**EXERCISE DATA**

________________________________________

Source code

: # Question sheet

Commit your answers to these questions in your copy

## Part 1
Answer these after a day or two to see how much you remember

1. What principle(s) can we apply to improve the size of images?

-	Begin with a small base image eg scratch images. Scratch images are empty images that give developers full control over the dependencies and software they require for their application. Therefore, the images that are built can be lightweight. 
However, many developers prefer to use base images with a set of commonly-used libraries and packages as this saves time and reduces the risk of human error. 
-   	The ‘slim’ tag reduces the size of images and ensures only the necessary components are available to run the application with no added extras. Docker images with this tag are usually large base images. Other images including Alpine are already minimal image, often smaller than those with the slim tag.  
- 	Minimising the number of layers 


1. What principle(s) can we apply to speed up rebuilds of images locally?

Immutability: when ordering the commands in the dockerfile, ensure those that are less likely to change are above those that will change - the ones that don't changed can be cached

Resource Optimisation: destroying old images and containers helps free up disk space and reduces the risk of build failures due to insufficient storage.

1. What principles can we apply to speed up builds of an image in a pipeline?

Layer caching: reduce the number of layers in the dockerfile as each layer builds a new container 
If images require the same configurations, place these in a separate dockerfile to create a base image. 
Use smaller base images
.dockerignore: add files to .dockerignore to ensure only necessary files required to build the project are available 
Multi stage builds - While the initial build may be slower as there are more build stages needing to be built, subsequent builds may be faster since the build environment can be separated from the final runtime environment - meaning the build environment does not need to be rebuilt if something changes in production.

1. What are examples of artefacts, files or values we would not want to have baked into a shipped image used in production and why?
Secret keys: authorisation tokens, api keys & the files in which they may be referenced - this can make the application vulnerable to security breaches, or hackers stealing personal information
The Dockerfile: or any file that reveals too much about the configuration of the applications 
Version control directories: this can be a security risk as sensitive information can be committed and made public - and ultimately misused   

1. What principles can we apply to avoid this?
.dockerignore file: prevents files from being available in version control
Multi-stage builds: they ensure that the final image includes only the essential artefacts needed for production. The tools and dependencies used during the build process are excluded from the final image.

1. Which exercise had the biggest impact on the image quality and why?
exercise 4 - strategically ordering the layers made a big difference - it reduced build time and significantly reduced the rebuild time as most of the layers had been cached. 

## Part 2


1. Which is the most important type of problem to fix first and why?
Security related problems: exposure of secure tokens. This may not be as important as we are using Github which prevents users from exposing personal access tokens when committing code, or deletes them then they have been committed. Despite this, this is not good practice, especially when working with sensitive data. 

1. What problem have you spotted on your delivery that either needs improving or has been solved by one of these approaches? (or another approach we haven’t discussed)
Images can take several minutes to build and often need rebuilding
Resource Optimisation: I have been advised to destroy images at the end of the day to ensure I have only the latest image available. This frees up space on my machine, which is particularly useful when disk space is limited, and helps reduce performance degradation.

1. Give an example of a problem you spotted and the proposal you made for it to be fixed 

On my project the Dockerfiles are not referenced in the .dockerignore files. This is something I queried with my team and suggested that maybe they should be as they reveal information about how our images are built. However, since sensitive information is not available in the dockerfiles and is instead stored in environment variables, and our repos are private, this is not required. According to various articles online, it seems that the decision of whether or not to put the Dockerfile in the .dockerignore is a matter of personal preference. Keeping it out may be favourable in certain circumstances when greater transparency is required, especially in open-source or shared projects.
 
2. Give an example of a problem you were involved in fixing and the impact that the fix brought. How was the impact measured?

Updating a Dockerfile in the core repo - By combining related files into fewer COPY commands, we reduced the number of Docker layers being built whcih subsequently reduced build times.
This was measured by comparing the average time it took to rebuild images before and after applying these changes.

________________________________________

**PROBLEM**
Copy out every line in the records where the word "those" is found.

**RESPONSE AREA**
-   	The ‘slim’ tag reduces the size of images and ensures only the necessary components are available to run the application with no added extras. Docker images with this tag are usually large base images. Other images including Alpine are already minimal image, often smaller than those with the slim tag.  
Immutability: when ordering the commands in the dockerfile, ensure those that are less likely to change are above those that will change - the ones that don't changed can be cached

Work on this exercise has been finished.